Senators Take Aim at College Affordability, Student Debt as HEA Work Continues

By Allie Bidwell, Communications Staff

The Senate education committee continued gathering information to develop a bill to reauthorize the Higher Education Act (HEA) on Tuesday, turning their attention to issues around college affordability and student loan debt — and what role federal financial aid has and should play in addressing those problems. But as the committee's hearings on HEA reauthorization progress, differences of opinion have emerged between the two parties in how to address various issues.

Leading up to Tuesday's hearing, Sen. Lamar Alexander (R-TN), who chairs the Health, Education, Labor, and Pensions (HELP) Committee, released a white paper outlining his ideas to improve accountability and transparency in higher education. The following day, Senate Democrats released a document outlining their policy priorities for a reauthorization bill. While it appears there may be a small amount of agreement on some issues, such as incorporating a loan repayment rate in addition to or instead of a cohort default rate for accountability purposes, the Democrats' document included some ideas that may be met with resistance among Republicans, such as lifting the ban on a student-level unit record system.

During the most recent hearing on Tuesday, the differences of opinion were again apparent in the rhetoric of how Republicans and Democrats address college affordability.

"While it is never easy to pay for college, it is easier than many think, and it is unfair and untrue to suggest that for most students college is out of reach financially," Alexander said in his opening remarks. He went on to say that during the reauthorization process, the committee should take into consideration the "Bennett Hypothesis" — the idea that increases in federal student aid have contributed to or caused increases in tuition. Alexander noted that research has indicated loans may have more of an effect than other types of federal aid.

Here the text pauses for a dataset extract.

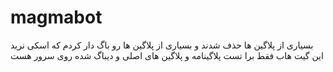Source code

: # magmabot

 بسیاری از پلاگین ها حذف شدند و بسیاری از پلاگین ها رو باگ دار کردم که اسکی نرید
این گیت هاب فقط برا تست پلاگینامه و پلاگین های اصلی و دیباگ شده روی سرور هست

Ahead of the hearing, NASFAA submitted a letter for the record disputing the hypothesis and claiming continued support of the theory "has become harmful, irresponsible, and will lead to misguided policy decisions if not refuted."

Within the letter, NASFAA President Justin Draeger wrote that the higher education funding landscape "is far too complex to attribute price increases to any single factor or source of funding."

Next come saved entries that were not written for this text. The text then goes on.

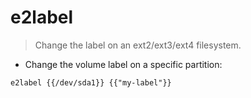 # e2label

> Change the label on an ext2/ext3/ext4 filesystem.

- Change the volume label on a specific partition:

`e2label {{/dev/sda1}} {{"my-label"}}`
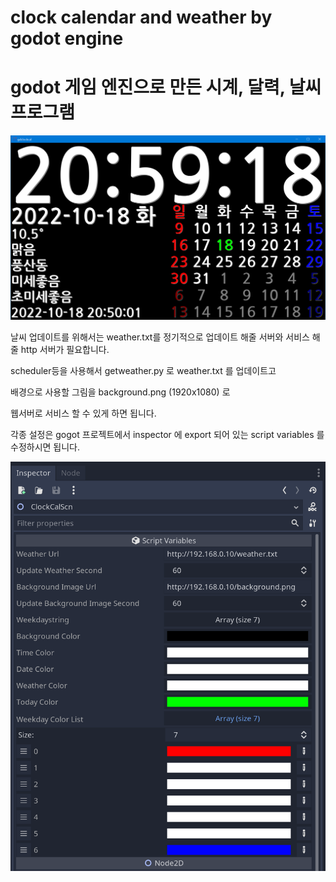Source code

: # clock calendar and weather by godot engine

# godot 게임 엔진으로 만든 시계, 달력, 날씨 프로그램 

![screenshot](screenshot.png)

날씨 업데이트를 위해서는 weather.txt를 정기적으로 업데이트 해줄 서버와 서비스 해줄 http 서버가 필요합니다. 

scheduler등을 사용해서  getweather.py 로 weather.txt 를 업데이트고 

배경으로 사용할 그림을 background.png (1920x1080) 로 

웹서버로 서비스 할 수 있게 하면 됩니다.

각종 설정은 gogot 프로젝트에서 inspector 에 export 되어 있는 script variables 를 수정하시면 됩니다. 

![screenshot](exportvars.png)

"The diverse structure of the higher education system in the United States, combined with the fact that institutions of higher education are complex, unique organizations, makes it very difficult to isolate cost increases," he continued.

Indeed, Sen. Patty Murray (D-WA), the ranking member of the committee, said in her opening remarks that discussions on college affordability need to take a holistic approach, considering all aspects of the full cost of college, including room and board, textbooks and supplies, child care, transportation, and other indirect expenses.

"I'm sure there will be a number of issues we don't agree on — but I believe there is one question that should guide our negotiations," she said. "The question we have to ask ourselves is, ‘Will this reauthorization of the Higher Education Act leave students better off?' I am confident, if we work together and negotiate in good-faith, we can answer 'yes.'"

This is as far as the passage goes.